When I was younger, there used to be a bunch of things I swore I would never do:
- Watch golf on TV (I used to get bored just playing it)
- Go to Vegas (Losing all my money isn’t my idea of a good time)
- Eat tofu (I’m a ‘meatatarian’)
- Join a Yoga class (Need I say more?)
A wise old person once said ‘Never say never’. Well, they’re 4 for 4!
So, here I am in comfortable clothing, attempting the ‘tree’ pose. God gave us 2 legs so that we’d use them – there is nothing natural about trying to stand perfectly still on one leg while focusing on your ‘Third Eye’ and deep breathing. You only get one of those things from this guy!
I realized that I’m so uncoordinated, even dead sober I’d probably fail one of those road-side sobriety tests…
Trees have roots. I have stubby toes. Not the same thing.
We do movements designed to align our chakras, but mostly I’m trying to not collapse a lung and pop a knee out of joint while simultaneously holding in a fart.
Oh, they even have exercises for that! It’s called a Mula Bandha or ‘root block’. I’m not going to describe it, but it works the muscles ‘down there’ to give you more strength. My guess is that they created this move after a tragic methane outbreak at a yoga retreat.
It’s all designed to be very calming while working your core, and sometimes it absolutely is. Sometimes though, the instructor will ask us to sit or stand in a certain position and reach out and grab our toes.
Another thing I recently discovered is that my toes are attached to unusually long legs. Like, freakishly long! My toes, as it turns out, are like the stars; I can see them, but there’s no way I can reach them! They’re just dangling out there…far, far out of reach.
We got tricked last week, where after a period of sitting with our legs crossed, holding our feet, the instructor had us do a breathing exercise where we held our nostril closed with our fingers….the same fingers that were just picking out our toe jam. Not cool!

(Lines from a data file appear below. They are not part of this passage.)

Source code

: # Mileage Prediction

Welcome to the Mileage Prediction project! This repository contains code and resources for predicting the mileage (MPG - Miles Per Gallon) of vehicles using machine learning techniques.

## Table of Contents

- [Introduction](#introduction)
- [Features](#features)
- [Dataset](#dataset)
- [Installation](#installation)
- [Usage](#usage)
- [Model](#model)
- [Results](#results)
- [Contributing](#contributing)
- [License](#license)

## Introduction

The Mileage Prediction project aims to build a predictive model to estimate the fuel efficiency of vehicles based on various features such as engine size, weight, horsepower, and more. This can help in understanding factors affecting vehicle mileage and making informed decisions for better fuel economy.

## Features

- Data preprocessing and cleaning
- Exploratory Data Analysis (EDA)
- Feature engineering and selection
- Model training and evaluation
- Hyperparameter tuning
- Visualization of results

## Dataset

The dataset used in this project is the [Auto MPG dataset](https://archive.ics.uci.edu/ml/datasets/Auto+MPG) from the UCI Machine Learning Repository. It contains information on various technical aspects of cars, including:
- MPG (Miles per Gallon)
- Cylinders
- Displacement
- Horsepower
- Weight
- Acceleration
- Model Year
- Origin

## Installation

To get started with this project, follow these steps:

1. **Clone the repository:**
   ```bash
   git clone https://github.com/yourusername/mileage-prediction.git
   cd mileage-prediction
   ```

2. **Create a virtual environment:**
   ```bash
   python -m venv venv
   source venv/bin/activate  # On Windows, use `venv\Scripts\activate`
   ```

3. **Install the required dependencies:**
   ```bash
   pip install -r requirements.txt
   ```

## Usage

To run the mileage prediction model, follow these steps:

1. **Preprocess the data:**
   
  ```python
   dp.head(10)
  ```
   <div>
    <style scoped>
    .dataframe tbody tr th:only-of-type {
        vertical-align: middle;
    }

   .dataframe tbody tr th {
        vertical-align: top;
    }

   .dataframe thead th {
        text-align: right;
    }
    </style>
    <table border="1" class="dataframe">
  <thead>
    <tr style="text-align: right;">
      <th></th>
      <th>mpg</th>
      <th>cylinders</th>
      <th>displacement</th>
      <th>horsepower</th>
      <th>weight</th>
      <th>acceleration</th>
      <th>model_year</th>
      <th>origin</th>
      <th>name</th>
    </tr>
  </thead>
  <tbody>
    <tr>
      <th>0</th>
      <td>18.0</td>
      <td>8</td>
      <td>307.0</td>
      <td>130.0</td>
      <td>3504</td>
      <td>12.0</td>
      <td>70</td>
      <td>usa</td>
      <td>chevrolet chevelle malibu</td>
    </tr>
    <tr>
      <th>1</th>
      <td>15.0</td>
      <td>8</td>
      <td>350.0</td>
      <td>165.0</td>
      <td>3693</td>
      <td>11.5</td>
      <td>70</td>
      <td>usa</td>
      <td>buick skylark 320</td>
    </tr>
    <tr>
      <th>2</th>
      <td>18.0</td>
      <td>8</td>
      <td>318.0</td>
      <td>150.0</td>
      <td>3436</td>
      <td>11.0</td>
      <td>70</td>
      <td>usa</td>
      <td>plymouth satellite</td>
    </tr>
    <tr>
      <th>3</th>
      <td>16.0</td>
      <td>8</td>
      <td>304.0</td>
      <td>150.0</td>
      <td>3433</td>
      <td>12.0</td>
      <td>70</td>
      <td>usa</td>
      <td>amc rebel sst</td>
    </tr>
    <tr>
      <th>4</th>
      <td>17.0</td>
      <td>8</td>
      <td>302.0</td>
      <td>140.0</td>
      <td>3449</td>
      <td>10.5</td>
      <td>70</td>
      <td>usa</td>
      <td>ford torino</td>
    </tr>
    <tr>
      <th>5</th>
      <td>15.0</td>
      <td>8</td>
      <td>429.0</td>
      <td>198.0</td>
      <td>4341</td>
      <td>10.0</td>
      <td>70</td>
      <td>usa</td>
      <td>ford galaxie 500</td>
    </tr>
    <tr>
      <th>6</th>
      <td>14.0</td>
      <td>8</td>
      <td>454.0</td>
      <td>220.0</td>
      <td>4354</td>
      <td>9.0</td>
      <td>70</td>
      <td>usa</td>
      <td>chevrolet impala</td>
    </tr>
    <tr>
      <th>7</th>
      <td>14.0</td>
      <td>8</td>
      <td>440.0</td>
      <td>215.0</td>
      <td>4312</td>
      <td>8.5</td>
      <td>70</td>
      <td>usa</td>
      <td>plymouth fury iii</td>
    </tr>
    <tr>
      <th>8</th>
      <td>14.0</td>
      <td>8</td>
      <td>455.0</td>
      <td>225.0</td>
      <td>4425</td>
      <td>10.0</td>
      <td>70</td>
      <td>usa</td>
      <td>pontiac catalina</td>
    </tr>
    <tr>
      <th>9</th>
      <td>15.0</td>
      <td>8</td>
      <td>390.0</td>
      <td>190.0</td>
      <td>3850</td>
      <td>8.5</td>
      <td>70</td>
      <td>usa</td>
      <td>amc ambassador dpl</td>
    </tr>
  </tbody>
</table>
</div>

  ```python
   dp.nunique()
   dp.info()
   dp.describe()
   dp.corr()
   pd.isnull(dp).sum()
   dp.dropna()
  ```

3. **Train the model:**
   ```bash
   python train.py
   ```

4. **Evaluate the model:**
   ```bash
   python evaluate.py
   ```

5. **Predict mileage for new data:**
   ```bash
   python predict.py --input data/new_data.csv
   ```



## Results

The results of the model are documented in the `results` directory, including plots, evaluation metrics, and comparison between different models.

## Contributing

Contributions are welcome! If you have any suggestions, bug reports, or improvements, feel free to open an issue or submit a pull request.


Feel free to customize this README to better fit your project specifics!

So far, I’ve been to 5 sessions and I have some advice for any of you looking into torturing yourselves like I am:
- The thicker the mat, the better! Your butt will thank you.
- Clip your toenails (unless it gives you an advantage in trying to reach them).
- Stay at the back of the class, mostly hidden from the instructor.
- Set up near something you can lean against (see ‘Tree pose’ above).
- Wear underwear. Don’t ask.
- Wash your feet before going.
- Don’t have cabbage for lunch.
Hopefully these handy tips will guide you to a deeper place within your soul…or confirm that the best yoga pose of ’em all is the ‘corpse pose’.